Sevgili dediklerimiz birer otobüs yolcusu, bizlerse zavallı şoförler... İlk dört koltukta varsa oturan kafamıza göre, bakışlar atıp dikiz aynasından, çaylar ısmarlıyoruz molalarda. Aldığımızı kar, kaybedileni kumar sayıyoruz. Arka koltuklarda oturanlarsa, nefeslerini duyduğumuz halde hayatımıza giremeyen endamlılar.
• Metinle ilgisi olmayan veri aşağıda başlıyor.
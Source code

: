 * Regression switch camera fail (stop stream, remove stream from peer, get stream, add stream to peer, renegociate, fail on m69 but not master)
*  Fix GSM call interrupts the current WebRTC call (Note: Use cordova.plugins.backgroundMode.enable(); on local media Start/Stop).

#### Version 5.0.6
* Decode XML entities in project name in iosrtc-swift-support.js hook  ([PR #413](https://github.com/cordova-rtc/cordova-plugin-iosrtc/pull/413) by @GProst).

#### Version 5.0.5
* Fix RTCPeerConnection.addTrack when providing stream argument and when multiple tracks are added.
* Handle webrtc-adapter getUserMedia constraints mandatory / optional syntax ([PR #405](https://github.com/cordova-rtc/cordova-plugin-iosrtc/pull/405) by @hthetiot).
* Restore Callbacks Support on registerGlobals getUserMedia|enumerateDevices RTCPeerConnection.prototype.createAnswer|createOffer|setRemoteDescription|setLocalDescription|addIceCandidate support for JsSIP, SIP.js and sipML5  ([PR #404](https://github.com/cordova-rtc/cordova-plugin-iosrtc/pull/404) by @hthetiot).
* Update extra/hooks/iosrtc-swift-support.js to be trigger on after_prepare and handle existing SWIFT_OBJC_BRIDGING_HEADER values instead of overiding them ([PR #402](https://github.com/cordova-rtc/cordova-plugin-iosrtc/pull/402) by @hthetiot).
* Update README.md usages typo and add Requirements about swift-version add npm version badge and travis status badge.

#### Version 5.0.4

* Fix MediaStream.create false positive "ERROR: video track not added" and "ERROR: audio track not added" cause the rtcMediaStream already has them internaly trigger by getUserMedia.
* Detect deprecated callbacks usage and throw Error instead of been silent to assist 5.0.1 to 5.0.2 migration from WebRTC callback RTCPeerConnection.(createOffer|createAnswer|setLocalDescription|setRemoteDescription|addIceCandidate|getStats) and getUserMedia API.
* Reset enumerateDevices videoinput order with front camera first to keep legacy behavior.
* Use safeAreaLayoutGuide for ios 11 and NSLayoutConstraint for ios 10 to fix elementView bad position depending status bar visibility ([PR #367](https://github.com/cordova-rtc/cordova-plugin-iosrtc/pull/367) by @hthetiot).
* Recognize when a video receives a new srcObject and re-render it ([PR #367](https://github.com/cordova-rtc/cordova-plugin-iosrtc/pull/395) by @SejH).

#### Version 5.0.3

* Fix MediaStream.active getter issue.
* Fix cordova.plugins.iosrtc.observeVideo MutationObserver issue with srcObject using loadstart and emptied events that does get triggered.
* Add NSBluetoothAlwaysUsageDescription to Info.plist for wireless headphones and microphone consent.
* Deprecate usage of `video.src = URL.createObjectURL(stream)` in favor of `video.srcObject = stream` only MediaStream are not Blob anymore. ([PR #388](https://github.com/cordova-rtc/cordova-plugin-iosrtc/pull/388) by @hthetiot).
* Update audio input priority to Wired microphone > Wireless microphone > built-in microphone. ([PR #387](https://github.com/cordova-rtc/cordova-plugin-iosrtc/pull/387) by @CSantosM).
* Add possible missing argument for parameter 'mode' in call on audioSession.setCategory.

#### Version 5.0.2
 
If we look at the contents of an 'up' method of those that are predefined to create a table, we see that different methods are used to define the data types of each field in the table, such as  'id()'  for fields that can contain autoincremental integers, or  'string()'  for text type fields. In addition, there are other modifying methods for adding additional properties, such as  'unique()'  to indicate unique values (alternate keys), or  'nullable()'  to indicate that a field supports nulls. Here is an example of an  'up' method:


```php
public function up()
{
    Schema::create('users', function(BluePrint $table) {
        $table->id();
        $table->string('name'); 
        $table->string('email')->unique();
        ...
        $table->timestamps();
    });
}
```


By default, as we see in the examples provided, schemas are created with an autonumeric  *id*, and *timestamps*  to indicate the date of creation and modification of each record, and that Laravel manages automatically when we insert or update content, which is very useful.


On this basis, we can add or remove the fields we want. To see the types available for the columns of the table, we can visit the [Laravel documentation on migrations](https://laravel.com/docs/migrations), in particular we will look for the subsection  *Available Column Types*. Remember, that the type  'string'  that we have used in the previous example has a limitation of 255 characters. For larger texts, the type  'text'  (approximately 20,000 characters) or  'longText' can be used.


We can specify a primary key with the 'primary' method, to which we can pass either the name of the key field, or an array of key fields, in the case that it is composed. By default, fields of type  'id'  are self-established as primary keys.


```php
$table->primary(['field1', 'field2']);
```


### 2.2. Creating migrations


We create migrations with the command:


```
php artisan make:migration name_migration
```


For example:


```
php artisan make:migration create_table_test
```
Sadece iniş-binişlerde yanımızdan geçen renkli gözlüler.
Olsaydı bir boyacı sandığım ve yaşasaydım kaldırımlaın soğukluğunu ciğerlerimde, işte o zaman belki olurdum şanslı. Belki o zaman olurdum otogarda bekleyen sevdalı. Belki o zaman yaşardım bir kere ve sağlam aşkı. Belki!..
(not:Sayın okur, yukarıda okumuş olduğuz yazının ÖYKÜ olduğunu hatırlatırım. Yorumlarınız olacaksa, lütfen yazının içeriğine değil, yapısına olsun. Teşekkürler)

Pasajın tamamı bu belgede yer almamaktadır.